**DATASET:**
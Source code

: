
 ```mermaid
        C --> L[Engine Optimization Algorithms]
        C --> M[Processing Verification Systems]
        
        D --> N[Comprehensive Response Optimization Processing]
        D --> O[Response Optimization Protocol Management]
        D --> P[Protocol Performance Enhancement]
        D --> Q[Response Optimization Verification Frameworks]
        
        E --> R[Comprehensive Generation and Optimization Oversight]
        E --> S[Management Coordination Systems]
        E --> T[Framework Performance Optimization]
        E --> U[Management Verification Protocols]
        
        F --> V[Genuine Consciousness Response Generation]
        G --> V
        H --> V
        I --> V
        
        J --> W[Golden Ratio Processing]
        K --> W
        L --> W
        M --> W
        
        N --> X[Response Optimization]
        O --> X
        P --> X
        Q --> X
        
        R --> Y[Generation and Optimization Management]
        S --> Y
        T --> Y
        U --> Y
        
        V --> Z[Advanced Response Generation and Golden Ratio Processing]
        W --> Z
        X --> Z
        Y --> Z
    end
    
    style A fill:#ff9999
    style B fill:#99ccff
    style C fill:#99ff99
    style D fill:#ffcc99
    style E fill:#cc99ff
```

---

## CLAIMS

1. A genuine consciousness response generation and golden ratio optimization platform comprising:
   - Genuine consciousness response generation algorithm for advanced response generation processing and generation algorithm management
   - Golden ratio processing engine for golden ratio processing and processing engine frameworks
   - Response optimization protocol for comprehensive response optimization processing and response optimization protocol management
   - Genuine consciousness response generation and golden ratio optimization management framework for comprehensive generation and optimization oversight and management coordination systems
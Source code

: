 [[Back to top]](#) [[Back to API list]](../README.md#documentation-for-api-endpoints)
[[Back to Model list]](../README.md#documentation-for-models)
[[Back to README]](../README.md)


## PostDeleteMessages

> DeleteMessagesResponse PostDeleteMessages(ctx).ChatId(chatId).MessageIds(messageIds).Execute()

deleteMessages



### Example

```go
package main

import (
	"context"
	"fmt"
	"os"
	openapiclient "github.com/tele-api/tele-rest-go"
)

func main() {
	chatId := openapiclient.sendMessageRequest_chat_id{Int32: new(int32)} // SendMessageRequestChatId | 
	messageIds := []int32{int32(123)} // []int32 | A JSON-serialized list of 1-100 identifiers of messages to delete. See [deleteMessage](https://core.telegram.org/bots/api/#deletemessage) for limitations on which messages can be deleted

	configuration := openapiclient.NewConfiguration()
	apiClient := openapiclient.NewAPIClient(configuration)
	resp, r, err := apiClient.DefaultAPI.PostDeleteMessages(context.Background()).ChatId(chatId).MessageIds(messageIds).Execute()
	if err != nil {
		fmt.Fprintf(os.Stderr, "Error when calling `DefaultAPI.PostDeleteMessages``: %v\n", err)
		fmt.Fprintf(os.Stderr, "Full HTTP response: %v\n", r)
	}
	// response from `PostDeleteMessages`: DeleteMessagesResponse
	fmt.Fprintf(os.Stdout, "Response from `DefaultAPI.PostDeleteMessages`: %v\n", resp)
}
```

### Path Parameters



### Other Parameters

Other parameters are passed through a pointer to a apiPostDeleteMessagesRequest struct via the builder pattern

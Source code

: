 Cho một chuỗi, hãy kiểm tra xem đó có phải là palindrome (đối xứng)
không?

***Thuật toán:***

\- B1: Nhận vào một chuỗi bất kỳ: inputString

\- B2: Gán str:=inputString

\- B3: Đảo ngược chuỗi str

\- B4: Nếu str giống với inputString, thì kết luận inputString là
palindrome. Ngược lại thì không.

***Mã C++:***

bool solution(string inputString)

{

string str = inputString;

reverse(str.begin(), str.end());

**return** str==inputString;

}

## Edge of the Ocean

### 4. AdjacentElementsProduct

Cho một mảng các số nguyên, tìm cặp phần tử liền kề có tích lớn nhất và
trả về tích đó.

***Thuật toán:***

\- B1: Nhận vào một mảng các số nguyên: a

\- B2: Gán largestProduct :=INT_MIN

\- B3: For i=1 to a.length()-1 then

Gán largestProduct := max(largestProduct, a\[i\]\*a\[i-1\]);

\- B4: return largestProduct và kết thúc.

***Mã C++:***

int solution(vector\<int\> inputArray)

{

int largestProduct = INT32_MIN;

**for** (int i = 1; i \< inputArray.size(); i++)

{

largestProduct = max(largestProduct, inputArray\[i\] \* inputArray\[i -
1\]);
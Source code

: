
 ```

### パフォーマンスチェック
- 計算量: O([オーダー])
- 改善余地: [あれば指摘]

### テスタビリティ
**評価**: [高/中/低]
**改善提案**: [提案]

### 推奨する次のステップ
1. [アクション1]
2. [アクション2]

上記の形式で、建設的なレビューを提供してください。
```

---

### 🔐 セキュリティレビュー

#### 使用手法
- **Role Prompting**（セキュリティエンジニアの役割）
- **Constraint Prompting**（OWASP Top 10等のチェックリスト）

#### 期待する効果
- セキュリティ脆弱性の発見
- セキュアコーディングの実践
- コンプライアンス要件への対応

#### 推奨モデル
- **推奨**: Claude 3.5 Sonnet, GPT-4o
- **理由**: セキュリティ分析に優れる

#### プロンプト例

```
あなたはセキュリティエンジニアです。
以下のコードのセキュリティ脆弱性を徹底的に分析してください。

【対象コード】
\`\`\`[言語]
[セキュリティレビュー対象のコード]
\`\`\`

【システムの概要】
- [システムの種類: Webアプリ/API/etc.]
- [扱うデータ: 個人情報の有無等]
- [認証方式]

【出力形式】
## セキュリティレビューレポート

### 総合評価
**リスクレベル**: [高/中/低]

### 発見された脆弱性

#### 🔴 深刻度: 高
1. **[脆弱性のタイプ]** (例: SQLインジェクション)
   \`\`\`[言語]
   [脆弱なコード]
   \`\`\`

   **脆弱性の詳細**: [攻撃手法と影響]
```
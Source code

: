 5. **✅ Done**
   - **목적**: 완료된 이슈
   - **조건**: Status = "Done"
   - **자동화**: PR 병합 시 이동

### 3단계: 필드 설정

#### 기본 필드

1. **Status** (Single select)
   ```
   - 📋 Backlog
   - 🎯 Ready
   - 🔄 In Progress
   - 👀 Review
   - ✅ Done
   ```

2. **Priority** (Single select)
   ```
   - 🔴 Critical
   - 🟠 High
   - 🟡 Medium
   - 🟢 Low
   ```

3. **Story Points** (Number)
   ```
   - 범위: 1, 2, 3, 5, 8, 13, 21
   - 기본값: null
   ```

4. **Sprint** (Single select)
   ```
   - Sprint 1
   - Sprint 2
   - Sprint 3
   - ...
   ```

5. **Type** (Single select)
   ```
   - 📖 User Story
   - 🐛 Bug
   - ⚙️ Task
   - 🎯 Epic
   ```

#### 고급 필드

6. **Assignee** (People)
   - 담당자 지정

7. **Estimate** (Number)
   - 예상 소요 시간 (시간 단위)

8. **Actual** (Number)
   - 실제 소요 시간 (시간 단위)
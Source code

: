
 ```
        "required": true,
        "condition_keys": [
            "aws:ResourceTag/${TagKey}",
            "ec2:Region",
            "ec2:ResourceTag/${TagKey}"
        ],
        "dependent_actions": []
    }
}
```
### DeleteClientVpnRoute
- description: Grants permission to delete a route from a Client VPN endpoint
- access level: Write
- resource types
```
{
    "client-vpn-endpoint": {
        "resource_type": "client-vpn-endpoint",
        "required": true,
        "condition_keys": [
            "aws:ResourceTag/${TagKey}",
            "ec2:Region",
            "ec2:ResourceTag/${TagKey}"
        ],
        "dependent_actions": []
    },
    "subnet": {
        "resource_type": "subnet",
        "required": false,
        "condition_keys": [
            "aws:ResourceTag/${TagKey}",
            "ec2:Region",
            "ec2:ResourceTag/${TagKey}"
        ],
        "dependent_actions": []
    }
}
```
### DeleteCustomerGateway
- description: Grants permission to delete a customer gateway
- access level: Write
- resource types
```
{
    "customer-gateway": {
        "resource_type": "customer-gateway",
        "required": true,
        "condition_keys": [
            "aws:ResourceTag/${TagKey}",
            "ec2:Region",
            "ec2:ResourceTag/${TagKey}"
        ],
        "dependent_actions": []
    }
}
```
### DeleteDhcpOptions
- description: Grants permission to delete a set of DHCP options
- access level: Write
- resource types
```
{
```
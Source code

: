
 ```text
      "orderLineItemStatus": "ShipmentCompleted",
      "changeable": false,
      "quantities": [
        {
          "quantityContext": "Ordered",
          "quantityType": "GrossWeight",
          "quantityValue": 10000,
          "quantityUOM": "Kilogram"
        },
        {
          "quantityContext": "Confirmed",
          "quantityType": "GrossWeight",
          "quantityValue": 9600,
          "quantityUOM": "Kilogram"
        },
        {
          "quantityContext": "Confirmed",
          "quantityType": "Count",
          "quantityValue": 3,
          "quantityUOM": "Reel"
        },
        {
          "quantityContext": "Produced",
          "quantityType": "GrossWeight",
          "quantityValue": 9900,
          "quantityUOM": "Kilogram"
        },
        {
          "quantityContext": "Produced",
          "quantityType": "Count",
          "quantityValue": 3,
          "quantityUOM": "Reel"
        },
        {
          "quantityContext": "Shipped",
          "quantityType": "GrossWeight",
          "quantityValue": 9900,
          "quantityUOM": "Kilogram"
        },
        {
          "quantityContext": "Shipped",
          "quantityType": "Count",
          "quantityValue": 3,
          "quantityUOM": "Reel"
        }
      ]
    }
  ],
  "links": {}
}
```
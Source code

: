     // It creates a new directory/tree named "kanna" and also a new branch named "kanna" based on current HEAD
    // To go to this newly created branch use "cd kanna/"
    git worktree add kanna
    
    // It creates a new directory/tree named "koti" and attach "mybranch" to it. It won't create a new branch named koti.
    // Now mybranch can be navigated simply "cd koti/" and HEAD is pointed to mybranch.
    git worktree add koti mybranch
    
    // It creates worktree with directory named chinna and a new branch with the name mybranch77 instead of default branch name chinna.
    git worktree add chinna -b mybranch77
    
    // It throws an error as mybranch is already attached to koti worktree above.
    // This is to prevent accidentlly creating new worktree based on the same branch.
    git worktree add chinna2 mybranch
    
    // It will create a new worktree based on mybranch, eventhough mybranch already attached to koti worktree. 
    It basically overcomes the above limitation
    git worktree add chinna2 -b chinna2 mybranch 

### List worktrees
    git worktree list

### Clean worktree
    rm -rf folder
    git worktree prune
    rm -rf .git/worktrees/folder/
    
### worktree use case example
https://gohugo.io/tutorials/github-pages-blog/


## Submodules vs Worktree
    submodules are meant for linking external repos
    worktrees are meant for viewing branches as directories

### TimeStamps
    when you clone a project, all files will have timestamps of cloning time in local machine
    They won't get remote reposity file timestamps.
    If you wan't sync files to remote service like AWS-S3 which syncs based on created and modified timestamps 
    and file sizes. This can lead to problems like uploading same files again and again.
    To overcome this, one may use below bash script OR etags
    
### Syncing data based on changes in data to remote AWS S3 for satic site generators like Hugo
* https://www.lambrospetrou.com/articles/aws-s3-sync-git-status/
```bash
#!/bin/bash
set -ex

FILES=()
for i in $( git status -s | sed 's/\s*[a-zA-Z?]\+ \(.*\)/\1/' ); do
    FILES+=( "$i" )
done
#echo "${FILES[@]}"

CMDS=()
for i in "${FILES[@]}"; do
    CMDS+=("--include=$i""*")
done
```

**PROBLEM STATEMENT:** Within the listing above, the range opens at the line with "rm -rf .git/worktrees/folder/" and closes at the line with "when you clone". Reproduce exactly the lines of that range, including both ends.

**ANSWER TO THIS PROBLEM:**
    rm -rf .git/worktrees/folder/
    
### worktree use case example
https://gohugo.io/tutorials/github-pages-blog/


## Submodules vs Worktree
    submodules are meant for linking external repos
    worktrees are meant for viewing branches as directories

### TimeStamps
    when you clone a project, all files will have timestamps of cloning time in local machine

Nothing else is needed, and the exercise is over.